Wagner told front-office staff to secure Nutt in a nearby bathroom. The staff also locked the front doors. Wagner then ran to the rear of the warehouse and secured the rest of the employees — about 15 total — in a maintenance shed.
Moments later, after running back to the front desk, Wagner saw the sales rep he had just been talking to about packaging material prices tending to Nutt — applying pressure to the wound with T-shirts, sweatshirts, paper towels, whatever would slow the bleeding.
"I’ve dealt with cuts and broken bones and stuff like that, but to see somebody panicking like that, in fear for their life, I’ve never been a part of something like that," Wagner said. "It’s something that will stick with me for a while."
Wagner said he's proud of the way his staff and he reacted, perhaps saving Nutt's life, but he believes others probably would have reacted the same way.
Wagner said certain events made him believe Woldesenbet likely knew Nutt. Thanks to surveillance footage, Wagner saw Woldesenbet initially turn on Monocacy Boulevard toward Fort Detrick.
But then he did a U-turn after spotting Nutt, pursued him for a bit and then pulled onto Progress Court, directly across from the entrance, for about a minute. Wagner said Woldesenbet never got out of the car.
"That wasn’t random, that suspect wanted to kill that man," Wagner said. "[In] a random shooting, you just shoot and then you go ... For this guy to actually stop and pursue him? He wanted to finish him."
Wagner, who has worked at Nicolock for about seven years, said Tuesday morning's events were shocking. It could have been a lot worse if it weren't for local law enforcement doing "a damn good job," he said.

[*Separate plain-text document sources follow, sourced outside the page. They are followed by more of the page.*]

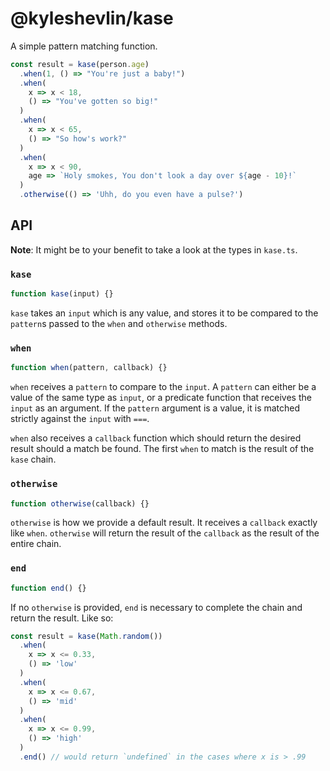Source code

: # @kyleshevlin/kase

A simple pattern matching function.

```javascript
const result = kase(person.age)
  .when(1, () => "You're just a baby!")
  .when(
    x => x < 18,
    () => "You've gotten so big!"
  )
  .when(
    x => x < 65,
    () => "So how's work?"
  )
  .when(
    x => x < 90,
    age => `Holy smokes, You don't look a day over ${age - 10}!`
  )
  .otherwise(() => 'Uhh, do you even have a pulse?')
```

## API

**Note**: It might be to your benefit to take a look at the types in `kase.ts`.

### `kase`

```typescript
function kase(input) {}
```

`kase` takes an `input` which is any value, and stores it to be compared to the `pattern`s passed to the `when` and `otherwise` methods.

### `when`

```typescript
function when(pattern, callback) {}
```

`when` receives a `pattern` to compare to the `input`. A `pattern` can either be a value of the same type as `input`, or a predicate function that receives the `input` as an argument. If the `pattern` argument is a value, it is matched strictly against the `input` with `===`.

`when` also receives a `callback` function which should return the desired result should a match be found. The first `when` to match is the result of the `kase` chain.

### `otherwise`

```typescript
function otherwise(callback) {}
```

`otherwise` is how we provide a default result. It receives a `callback` exactly like `when`. `otherwise` will return the result of the `callback` as the result of the entire chain.

### `end`

```typescript
function end() {}
```

If no `otherwise` is provided, `end` is necessary to complete the chain and return the result. Like so:

```javascript
const result = kase(Math.random())
  .when(
    x => x <= 0.33,
    () => 'low'
  )
  .when(
    x => x <= 0.67,
    () => 'mid'
  )
  .when(
    x => x <= 0.99,
    () => 'high'
  )
  .end() // would return `undefined` in the cases where x is > .99
```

"You watch TV and you watch these mass shootings and these terrible things that are happening all across our country right now, and you kind of say, 'That’s never going to happen here in Frederick,' because things like that don’t happen in Frederick," Wagner said. "I’ve been here since 1989, I’ve grown up here, and for that to come to this area, especially in an industrial area like this, it hit home."
— News-Post reporter Mary Grace Keller contributed to this report.